Sadly, I can’t claim this recipe as my own but who cares! It’s too good not to share. I found this recipe in a cookbook I ordered on the recommendation of a co-worker called The Silver Palate Cookbook. I got the 25th Anniversary edition in full color (What can I say, I can’t deal with cookbooks that don’t include photos). The Silver Palate was a small takeout shop that opened in NYC in 1977 offering gourmet fare for home cooks in need of a little help in the kitchen department. This cookbook features some of their beloved recipes over the years. Chicken Marbella was the first main-course dish offered at their shop and I can totally see why.
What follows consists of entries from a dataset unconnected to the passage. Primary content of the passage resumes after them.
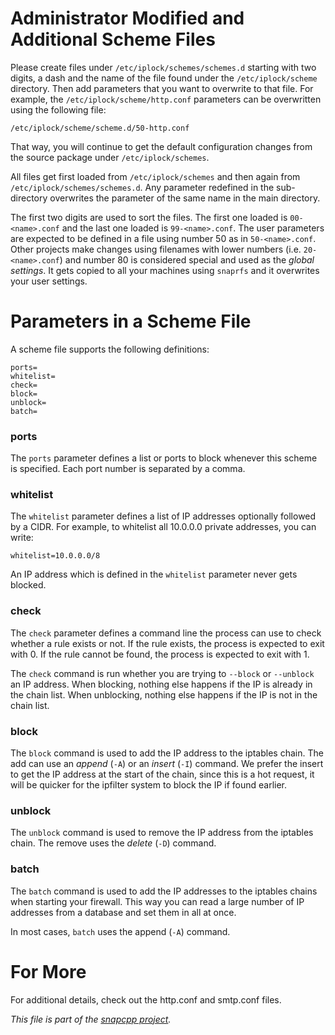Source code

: 
Administrator Modified and Additional Scheme Files
==================================================

Please create files under `/etc/iplock/schemes/schemes.d` starting with two
digits, a dash and the name of the file found under the `/etc/iplock/scheme`
directory. Then add parameters that you want to overwrite to that file.
For example, the `/etc/iplock/scheme/http.conf` parameters can be overwritten
using the following file:

    /etc/iplock/scheme/scheme.d/50-http.conf

That way, you will continue to get the default configuration
changes from the source package under `/etc/iplock/schemes`.

All files get first loaded from `/etc/iplock/schemes` and then again
from `/etc/iplock/schemes/schemes.d`. Any parameter redefined in the
sub-directory overwrites the parameter of the same name in
the main directory.

The first two digits are used to sort the files. The first one
loaded is `00-<name>.conf` and the last one loaded is `99-<name>.conf`.
The user parameters are expected to be defined in a file using number
50 as in `50-<name>.conf`. Other projects make changes using filenames
with lower numbers (i.e. `20-<name>.conf`) and number 80 is considered
special and used as the _global settings_. It gets copied to all your
machines using `snaprfs` and it overwrites your user settings.



Parameters in a Scheme File
===========================

A scheme file supports the following definitions:

    ports=
    whitelist=
    check=
    block=
    unblock=
    batch=

### ports

The `ports` parameter defines a list or ports to block whenever this
scheme is specified. Each port number is separated by a comma.

### whitelist

The `whitelist` parameter defines a list of IP addresses optionally
followed by a CIDR. For example, to whitelist all 10.0.0.0 private
addresses, you can write:

    whitelist=10.0.0.0/8

An IP address which is defined in the `whitelist` parameter never
gets blocked.

### check

The `check` parameter defines a command line the process can use
to check whether a rule exists or not. If the rule exists, the
process is expected to exit with 0. If the rule cannot be found,
the process is expected to exit with 1.

The `check` command is run whether you are trying to `--block` or
`--unblock` an IP address. When blocking, nothing else happens if
the IP is already in the chain list. When unblocking, nothing else
happens if the IP is not in the chain list.

### block

The `block` command is used to add the IP address to the iptables
chain. The add can use an _append_ (`-A`) or an _insert_ (`-I`)
command. We prefer the insert to get the IP address at the start
of the chain, since this is a hot request, it will be quicker for
the ipfilter system to block the IP if found earlier.

### unblock

The `unblock` command is used to remove the IP address from the
iptables chain. The remove uses the _delete_ (`-D`) command.

### batch

The `batch` command is used to add the IP addresses to the iptables
chains when starting your firewall. This way you can read a large
number of IP addresses from a database and set them in all at once.

In most cases, `batch` uses the append (`-A`) command.


For More
========

For additional details, check out the http.conf and smtp.conf files.


_This file is part of the [snapcpp project](https://snapwebsites.org/)._

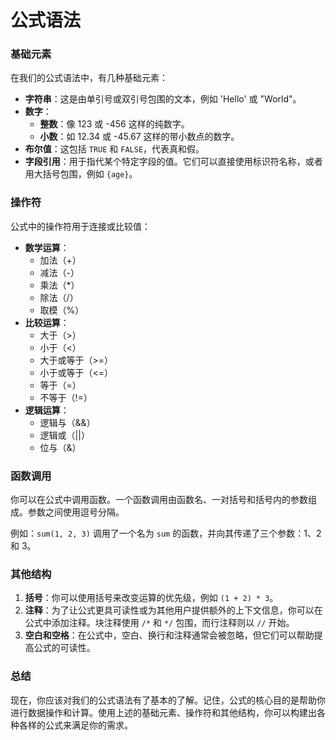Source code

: # 公式语法

### 基础元素

在我们的公式语法中，有几种基础元素：

* **字符串**：这是由单引号或双引号包围的文本，例如 'Hello' 或 "World"。
* **数字**：
  * **整数**：像 123 或 -456 这样的纯数字。
  * **小数**：如 12.34 或 -45.67 这样的带小数点的数字。
* **布尔值**：这包括 `TRUE` 和 `FALSE`，代表真和假。
* **字段引用**：用于指代某个特定字段的值。它们可以直接使用标识符名称，或者用大括号包围，例如 `{age}`。

### 操作符

公式中的操作符用于连接或比较值：

* **数学运算**：
  * 加法（+）
  * 减法（-）
  * 乘法（\*）
  * 除法（/）
  * 取模（%）
* **比较运算**：
  * 大于（>）
  * 小于（<）
  * 大于或等于（>=）
  * 小于或等于（<=）
  * 等于（=）
  * 不等于（!=）
* **逻辑运算**：
  * 逻辑与（&&）
  * 逻辑或（||）
  * 位与（&）

### 函数调用

你可以在公式中调用函数。一个函数调用由函数名、一对括号和括号内的参数组成。参数之间使用逗号分隔。

例如：`sum(1, 2, 3)` 调用了一个名为 `sum` 的函数，并向其传递了三个参数：1、2 和 3。

### 其他结构

1. **括号**：你可以使用括号来改变运算的优先级，例如 `(1 + 2) * 3`。
2. **注释**：为了让公式更具可读性或为其他用户提供额外的上下文信息，你可以在公式中添加注释。块注释使用 `/*` 和 `*/` 包围，而行注释则以 `//` 开始。
3. **空白和空格**：在公式中，空白、换行和注释通常会被忽略，但它们可以帮助提高公式的可读性。

### 总结

现在，你应该对我们的公式语法有了基本的了解。记住，公式的核心目的是帮助你进行数据操作和计算。使用上述的基础元素、操作符和其他结构，你可以构建出各种各样的公式来满足你的需求。
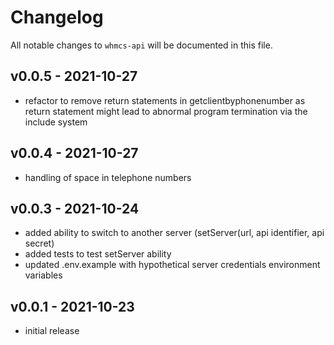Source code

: # Changelog

All notable changes to `whmcs-api` will be documented in this file.

## v0.0.5 - 2021-10-27

- refactor to remove return statements in getclientbyphonenumber as return statement might lead to abnormal program termination via the include system

## v0.0.4 - 2021-10-27

- handling of space in telephone numbers

## v0.0.3 - 2021-10-24

- added ability to switch to another server (setServer(url, api identifier, api secret)
- added tests to test setServer ability
- updated .env.example with hypothetical server credentials environment variables

## v0.0.1 - 2021-10-23

- initial release
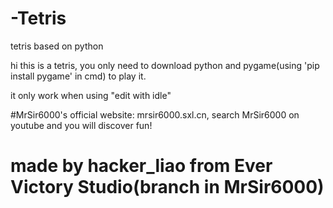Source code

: # -Tetris
tetris based on python


hi this is a tetris, you only need to download python and pygame(using 'pip install pygame' in cmd) to play it.


it only work when using "edit with idle"


#MrSir6000's official website: mrsir6000.sxl.cn, search MrSir6000 on youtube and you will discover fun!
# made by hacker_liao from Ever Victory Studio(branch in MrSir6000)
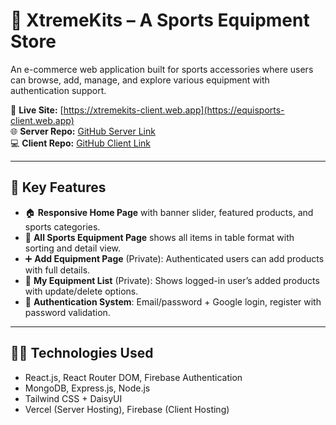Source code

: # 🏅 XtremeKits – A Sports Equipment Store

An e-commerce web application built for sports accessories where users can browse, add, manage, and explore various equipment with authentication support.

🔗 **Live Site:** [https://xtremekits-client.web.app](https://equisports-client.web.app)  
🌐 **Server Repo:** [GitHub Server Link](https://github.com/Arafat-Bhuiyan/xtremekits-server-side)  
💻 **Client Repo:** [GitHub Client Link](https://github.com/Arafat-Bhuiyan/xtremekits-client-side)

---

## 🚀 Key Features

- 🏠 **Responsive Home Page** with banner slider, featured products, and sports categories.
- 🛒 **All Sports Equipment Page** shows all items in table format with sorting and detail view.
- ➕ **Add Equipment Page** (Private): Authenticated users can add products with full details.
- 👤 **My Equipment List** (Private): Shows logged-in user’s added products with update/delete options.
- 🔐 **Authentication System**: Email/password + Google login, register with password validation.

---

## 👨‍💻 Technologies Used

- React.js, React Router DOM, Firebase Authentication
- MongoDB, Express.js, Node.js
- Tailwind CSS + DaisyUI
- Vercel (Server Hosting), Firebase (Client Hosting)

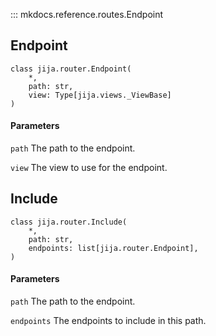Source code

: ::: mkdocs.reference.routes.Endpoint


## Endpoint
    class jija.router.Endpoint(
        *,
        path: str,
        view: Type[jija.views._ViewBase]
    )

#### Parameters
`path`
    The path to the endpoint.

`view`
    The view to use for the endpoint.


## Include
    class jija.router.Include(
        *,
        path: str,
        endpoints: list[jija.router.Endpoint],
    )

#### Parameters
`path`
    The path to the endpoint.

`endpoints`
    The endpoints to include in this path.
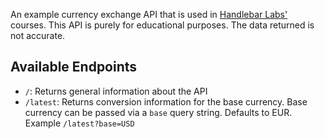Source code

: An example currency exchange API that is used in [Handlebar Labs'](http://www.handlebarlabs.com/) courses. This API is purely for educational purposes. The data returned is not accurate.

## Available Endpoints

- `/`: Returns general information about the API
- `/latest`: Returns conversion information for the base currency. Base currency can be passed via a `base` query string. Defaults to EUR. Example `/latest?base=USD`

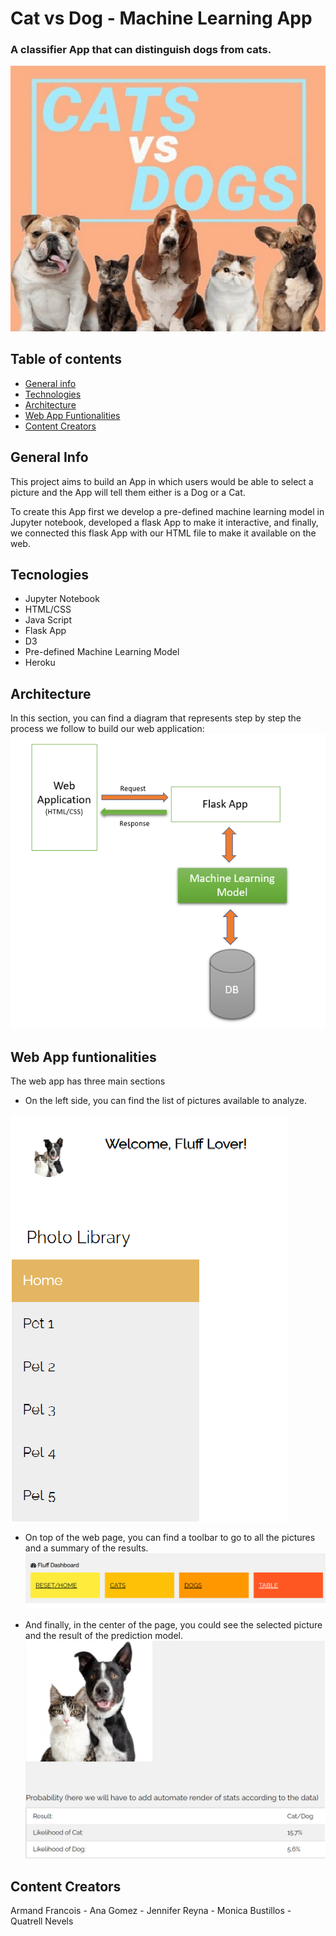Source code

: # Cat vs Dog - Machine Learning App
### A classifier App that can distinguish dogs from cats.
![catgog](images/Readme_images/catdog_image.png)

## Table of contents
* [General info](#general-info)
* [Technologies](#technologies)
* [Architecture](#Architecture)
* [Web App Funtionalities](#Web-App-Funtionalities)
* [Content Creators](#Content-Creators)

## General Info
This project aims to build an App in which users would be able to select a picture and the App will tell them either is a Dog or a Cat.

To create this App first we develop a pre-defined machine learning model in Jupyter notebook, developed a flask App to make it interactive, and finally, we connected this flask App with our HTML file to make it available on the web.

## Tecnologies
* Jupyter Notebook
* HTML/CSS
* Java Script
* Flask App
* D3
* Pre-defined Machine Learning Model
* Heroku

## Architecture
In this section, you can find a diagram that represents step by step the process we follow to build our web application:
![Architecture](images/Readme_images/Architecture.png)

## Web App funtionalities
The web app has three main sections

* On the left side, you can find the list of pictures available to analyze.

![library](images/Readme_images/Library.png)

* On top of the web page, you can find a toolbar to go to all the pictures and a summary of the results.
![toolbar](images/Readme_images/Toolbar.png)

* And finally, in the center of the page, you could see the selected picture and the result of the prediction model.
![prediction](images/Readme_images/Chart.png)

## Content Creators
Armand Francois - Ana Gomez - Jennifer Reyna - Monica Bustillos - Quatrell Nevels

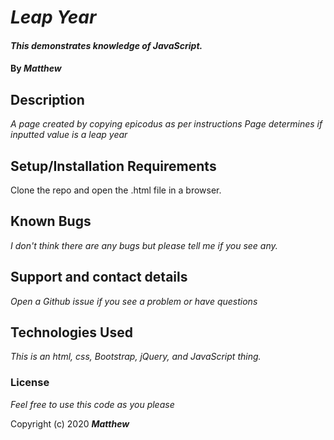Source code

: # _Leap Year_

#### _This demonstrates knowledge of JavaScript._

#### By _**Matthew**_

## Description

_A page created by copying epicodus as per instructions_
_Page determines if inputted value is a leap year_

## Setup/Installation Requirements

Clone the repo and open the .html file in a browser.

## Known Bugs

_I don't think there are any bugs but please tell me if you see any._

## Support and contact details

_Open a Github issue if you see a problem or have questions_

## Technologies Used

_This is an html, css, Bootstrap, jQuery, and JavaScript thing._

### License

*Feel free to use this code as you please*

Copyright (c) 2020 **_Matthew_**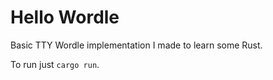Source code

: # Hello Wordle
Basic TTY Wordle implementation I made to learn some Rust.

To run just `cargo run`.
This recipe does require marinating overnight which is perfect. It’s a WONDERFUL dish for entertaining (just double the recipe) or even during a weeknight. If you marinate it the night before, all you have to do is throw everything together and when ready to bake, just put in a baking dish and you are all set. It’s really easy.
- 1/2 cup olive oil
- 1/2 cup red wine vinegar
- 1 cup pitted prunes
- 1/2 cup pitted Spanish green olives
- 1/2 cup capers with a bit of juice
- 6 bay leaves
- 1 head of garlic, peeled and finely diced or crushed
- 1/4 cup dried oregano
- coarse salt and finely ground black pepper to taste
- 4 large chicken breasts
- 1/2 cup brown sugar
- 1 cup dry white wine
- 1/4 cup fresh italian flat-leaf parsley
Combine olive oil, red wine vinegar, prunes, olives, capers and juice, bay leaves, garlic, oregano and salt and pepper in a large bowl. Add in your chicken and give everything a good stir to coat. Cover the bowl and refrigerate overnight. I often will give everything in the bowl a couple more stirs before I’m ready to bake.
When ready to bake, preheat oven to 350. Arrange chicken in a single layer in a baking dish. If doubling the recipe, you may need two dishes. Spoon the marinade over your chicken, sprinkle the chicken with the brown sugar and pour the white wine around everything like below.
Bake, basting frequently with the pan juices 50 minutes to 1 hour.
When done, transfer to a serving plate with a slotted spoon and moisten with a few large spoonfuls of the pan juices and sprinkle with parsley. Or, in my case just take whatever you want out of the pan and place on a plate over a bed of rice or desired sides. Make sure to get some of the olives and prunes, yum! Who knew olives and prunes go so well together! Speaking of, I’m heading to the fridge right now for leftovers. Actual leftovers. Not sneaking bites of cold leftover olives even though I’m quite sure I could be totally satisfied with that too ;)
That’s it. Pretty easy right? So worth it. Try it and let me know how you like it! Enjoy!